▸ Exercise prompt
Please state how many lines below include the word "Column"; the reply should be the number only.

▸ Dataset
╭──

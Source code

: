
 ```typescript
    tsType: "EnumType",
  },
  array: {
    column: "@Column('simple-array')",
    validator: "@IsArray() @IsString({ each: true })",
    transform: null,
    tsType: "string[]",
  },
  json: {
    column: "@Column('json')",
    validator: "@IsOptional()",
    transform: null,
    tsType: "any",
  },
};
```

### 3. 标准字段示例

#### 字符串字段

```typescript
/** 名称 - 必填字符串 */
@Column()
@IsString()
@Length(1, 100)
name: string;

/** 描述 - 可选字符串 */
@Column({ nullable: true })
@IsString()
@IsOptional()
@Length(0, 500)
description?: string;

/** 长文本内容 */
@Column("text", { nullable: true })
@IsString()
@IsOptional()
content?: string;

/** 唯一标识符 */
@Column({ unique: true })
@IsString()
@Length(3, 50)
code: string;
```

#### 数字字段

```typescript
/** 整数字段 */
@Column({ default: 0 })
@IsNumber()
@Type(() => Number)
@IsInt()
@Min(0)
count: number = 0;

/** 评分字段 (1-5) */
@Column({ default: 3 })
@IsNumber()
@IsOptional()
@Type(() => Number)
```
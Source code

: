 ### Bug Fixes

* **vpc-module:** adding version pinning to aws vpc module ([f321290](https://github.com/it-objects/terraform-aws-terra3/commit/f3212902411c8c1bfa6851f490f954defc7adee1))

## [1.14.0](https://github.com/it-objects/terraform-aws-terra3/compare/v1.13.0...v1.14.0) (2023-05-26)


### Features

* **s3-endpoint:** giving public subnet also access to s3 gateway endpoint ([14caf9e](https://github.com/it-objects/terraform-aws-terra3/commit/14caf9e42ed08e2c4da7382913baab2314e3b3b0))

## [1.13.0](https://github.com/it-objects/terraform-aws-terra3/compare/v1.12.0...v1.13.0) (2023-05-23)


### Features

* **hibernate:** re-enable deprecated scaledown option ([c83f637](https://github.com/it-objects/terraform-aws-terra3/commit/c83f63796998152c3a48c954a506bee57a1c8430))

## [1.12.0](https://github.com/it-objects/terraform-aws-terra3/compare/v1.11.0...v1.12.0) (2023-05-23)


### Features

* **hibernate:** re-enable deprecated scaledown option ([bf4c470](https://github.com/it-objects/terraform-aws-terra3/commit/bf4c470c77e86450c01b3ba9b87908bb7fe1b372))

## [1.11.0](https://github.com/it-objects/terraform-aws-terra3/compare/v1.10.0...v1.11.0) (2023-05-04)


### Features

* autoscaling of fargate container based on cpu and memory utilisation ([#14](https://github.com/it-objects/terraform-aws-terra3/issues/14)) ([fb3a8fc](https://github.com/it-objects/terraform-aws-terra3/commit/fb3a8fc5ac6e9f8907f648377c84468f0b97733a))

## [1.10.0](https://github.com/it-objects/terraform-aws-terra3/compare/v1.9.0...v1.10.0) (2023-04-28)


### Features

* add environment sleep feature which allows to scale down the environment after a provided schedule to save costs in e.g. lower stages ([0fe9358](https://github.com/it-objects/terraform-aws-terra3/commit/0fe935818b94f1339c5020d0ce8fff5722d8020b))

╰──

▸ Written answer
8